Je n’ai jamais lu cette grande voix de la littérature contemporaine russe – devenue romancière après avoir été licenciée, pour faits de dissidence, de son poste de biologiste généticienne, célèbre dès son premier roman, Sonietchka (Gallimard, 1996).

Je découvre son univers avec ce recueil de 11 nouvelles au titre si beau.
Il est question d’âme. Âme russe ? Qu’est-ce donc, « le corps de l’âme » ? Que recouvre-t-elle précisément ? Est-elle présente tout au long de notre existence, ou se révèle-t-elle seulement à certains moments ?

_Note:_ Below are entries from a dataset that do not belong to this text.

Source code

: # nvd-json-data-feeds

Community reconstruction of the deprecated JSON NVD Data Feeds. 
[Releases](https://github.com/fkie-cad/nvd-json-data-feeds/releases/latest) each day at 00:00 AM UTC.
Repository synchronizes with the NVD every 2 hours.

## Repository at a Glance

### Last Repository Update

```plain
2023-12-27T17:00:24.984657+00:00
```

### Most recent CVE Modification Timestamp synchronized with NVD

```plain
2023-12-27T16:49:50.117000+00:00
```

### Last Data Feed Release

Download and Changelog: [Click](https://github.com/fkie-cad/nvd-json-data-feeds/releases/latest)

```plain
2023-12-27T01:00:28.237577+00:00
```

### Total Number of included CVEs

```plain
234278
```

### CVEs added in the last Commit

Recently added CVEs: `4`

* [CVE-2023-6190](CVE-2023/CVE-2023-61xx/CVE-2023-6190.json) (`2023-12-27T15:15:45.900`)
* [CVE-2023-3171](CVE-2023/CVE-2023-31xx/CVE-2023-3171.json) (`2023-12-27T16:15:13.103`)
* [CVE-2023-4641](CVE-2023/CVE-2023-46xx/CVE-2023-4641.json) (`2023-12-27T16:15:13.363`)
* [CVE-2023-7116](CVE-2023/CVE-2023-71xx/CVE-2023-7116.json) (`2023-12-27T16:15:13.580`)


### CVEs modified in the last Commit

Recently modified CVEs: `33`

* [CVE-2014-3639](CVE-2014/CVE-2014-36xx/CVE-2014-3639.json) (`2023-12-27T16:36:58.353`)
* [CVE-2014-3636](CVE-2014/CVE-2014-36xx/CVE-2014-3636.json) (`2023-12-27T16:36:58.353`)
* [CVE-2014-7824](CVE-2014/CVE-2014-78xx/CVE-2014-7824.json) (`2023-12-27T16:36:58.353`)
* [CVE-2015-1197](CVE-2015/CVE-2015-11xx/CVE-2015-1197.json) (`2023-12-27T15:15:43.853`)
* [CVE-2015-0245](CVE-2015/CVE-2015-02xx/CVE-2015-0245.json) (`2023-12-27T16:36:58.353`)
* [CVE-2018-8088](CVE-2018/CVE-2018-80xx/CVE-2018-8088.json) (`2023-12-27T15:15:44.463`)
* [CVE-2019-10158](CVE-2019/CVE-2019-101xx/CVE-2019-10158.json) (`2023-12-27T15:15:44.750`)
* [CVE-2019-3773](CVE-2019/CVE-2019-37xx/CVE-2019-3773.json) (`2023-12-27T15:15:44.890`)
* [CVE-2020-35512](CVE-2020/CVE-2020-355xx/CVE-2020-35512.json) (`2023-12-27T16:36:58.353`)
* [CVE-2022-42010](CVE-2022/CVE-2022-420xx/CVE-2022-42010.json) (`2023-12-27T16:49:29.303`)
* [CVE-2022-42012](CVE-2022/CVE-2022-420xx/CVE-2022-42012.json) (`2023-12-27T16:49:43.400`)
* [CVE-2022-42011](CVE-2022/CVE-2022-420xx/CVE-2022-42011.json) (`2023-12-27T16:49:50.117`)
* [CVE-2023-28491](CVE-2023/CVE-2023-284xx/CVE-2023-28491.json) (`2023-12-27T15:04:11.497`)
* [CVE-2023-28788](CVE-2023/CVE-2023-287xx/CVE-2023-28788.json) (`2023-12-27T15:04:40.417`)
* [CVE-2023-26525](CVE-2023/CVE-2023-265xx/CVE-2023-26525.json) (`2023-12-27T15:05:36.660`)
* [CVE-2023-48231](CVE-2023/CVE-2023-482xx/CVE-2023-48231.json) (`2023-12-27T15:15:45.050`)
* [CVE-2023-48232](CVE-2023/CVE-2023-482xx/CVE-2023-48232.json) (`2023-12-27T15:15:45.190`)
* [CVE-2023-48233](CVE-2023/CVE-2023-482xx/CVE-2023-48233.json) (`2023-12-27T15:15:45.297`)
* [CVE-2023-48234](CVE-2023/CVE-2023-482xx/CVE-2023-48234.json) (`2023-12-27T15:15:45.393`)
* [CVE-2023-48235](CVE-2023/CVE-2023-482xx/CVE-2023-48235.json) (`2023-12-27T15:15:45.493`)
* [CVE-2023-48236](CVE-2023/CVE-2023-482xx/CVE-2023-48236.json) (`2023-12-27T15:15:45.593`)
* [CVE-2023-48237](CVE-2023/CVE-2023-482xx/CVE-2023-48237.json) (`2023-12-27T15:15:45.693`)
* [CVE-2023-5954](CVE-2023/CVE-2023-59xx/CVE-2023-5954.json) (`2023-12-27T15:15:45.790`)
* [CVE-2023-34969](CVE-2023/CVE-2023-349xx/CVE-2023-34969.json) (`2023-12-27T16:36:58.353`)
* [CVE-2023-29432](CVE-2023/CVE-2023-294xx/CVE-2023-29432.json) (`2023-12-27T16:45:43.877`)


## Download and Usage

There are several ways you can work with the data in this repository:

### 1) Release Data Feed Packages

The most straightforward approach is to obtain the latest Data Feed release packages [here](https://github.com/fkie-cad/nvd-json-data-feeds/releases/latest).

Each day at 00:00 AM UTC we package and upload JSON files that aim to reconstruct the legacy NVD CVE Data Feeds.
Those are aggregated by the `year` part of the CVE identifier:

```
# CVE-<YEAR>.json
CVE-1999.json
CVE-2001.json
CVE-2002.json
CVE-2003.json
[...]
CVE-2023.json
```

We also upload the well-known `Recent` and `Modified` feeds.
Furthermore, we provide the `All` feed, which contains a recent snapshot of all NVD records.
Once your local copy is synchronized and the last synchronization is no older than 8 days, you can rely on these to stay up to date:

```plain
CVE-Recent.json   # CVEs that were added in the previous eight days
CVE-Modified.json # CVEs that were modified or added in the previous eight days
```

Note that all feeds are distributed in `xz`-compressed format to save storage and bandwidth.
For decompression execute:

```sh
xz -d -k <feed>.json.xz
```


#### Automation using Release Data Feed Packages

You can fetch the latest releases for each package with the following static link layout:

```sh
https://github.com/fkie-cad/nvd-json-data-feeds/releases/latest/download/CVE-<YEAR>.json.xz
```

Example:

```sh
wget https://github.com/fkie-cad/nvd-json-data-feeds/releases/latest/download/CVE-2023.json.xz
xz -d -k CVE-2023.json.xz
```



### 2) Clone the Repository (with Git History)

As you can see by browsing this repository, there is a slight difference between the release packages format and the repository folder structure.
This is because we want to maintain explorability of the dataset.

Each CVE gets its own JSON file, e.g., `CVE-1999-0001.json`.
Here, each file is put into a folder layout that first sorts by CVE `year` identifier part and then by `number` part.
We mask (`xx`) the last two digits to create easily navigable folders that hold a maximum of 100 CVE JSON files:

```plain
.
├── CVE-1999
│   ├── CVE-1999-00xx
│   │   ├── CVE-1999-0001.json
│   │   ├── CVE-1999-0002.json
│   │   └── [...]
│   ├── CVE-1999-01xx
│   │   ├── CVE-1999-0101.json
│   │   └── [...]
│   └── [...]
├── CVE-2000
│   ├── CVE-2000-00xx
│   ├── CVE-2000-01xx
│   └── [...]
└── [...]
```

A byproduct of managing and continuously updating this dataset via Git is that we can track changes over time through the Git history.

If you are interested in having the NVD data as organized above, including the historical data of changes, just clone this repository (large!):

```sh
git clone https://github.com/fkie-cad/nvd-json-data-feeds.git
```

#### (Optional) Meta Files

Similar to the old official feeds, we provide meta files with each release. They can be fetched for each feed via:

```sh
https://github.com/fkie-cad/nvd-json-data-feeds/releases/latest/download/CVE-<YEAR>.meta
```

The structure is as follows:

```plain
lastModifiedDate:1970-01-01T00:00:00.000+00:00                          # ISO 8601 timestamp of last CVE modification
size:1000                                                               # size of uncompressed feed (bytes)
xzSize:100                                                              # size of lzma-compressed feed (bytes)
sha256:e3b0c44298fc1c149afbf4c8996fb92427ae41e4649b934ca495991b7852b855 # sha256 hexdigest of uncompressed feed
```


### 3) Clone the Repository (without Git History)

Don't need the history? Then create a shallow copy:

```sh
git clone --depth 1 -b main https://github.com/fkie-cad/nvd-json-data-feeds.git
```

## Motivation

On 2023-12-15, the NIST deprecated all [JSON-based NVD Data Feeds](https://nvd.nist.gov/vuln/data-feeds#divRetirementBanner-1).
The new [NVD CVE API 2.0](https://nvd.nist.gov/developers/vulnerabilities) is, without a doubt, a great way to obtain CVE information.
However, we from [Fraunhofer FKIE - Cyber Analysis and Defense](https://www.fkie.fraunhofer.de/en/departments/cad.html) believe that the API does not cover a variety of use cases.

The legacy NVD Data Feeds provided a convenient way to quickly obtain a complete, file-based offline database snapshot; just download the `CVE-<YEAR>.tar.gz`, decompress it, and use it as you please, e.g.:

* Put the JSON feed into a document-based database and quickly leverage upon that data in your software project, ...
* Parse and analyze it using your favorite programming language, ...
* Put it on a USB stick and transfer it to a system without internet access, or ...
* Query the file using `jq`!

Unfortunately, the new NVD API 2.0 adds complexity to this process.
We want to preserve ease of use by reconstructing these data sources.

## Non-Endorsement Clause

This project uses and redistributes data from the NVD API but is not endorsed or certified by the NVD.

Un médecin américain Duncan MacDougall en mars 1907 avait établi que la masse de l’âme était de 21 grammes. Cette théorie a aussi inspiré à André Maurois 𝐋𝐞 𝐏𝐞𝐬𝐞𝐮𝐫 𝐝’â𝐦𝐞𝐬. Dans le roman 𝑳𝒆 𝑺𝒚𝒎𝒃𝒐𝒍𝒆 𝒑𝒆𝒓𝒅𝒖 𝒅𝒆 𝑫𝒂𝒏 𝑩𝒓𝒐𝒘𝒏, Katherine Salomon reproduit l’expérience de Duncan MacDougall.(1)
L’ouvrage est scindé en deux parties : les amies – 5 textes dont les héros sont des femmes – et le corps de l’âme – 7 nouvelles.
Il est beaucoup question de mort et de fin de vie, mais aussi d’amitié, d’amour, de maladie, solitude, deuil, vieillesse…. Elle aborde aussi l’homosexualité, l’amour chez les seniors, racisme, les relations mère-fille..
Les chutes sont parfois souriantes, d’autres heureuses. D’autres sont très poétiques et un brin fantastique.
J’ai préféré la seconde partie. J’ai aimé le court poème en guise d’introduction posant le cadre de la nouvelle.
L’écriture est belle, simple, ce n’est ni larmoyant ou plaintif, ni cafardeux.
Un recueil qui encourage vraiment à découvrir les romans de cette auteure. L’avez-vous lue ?
(1) Cette chercheuse en noétique existe vraiment.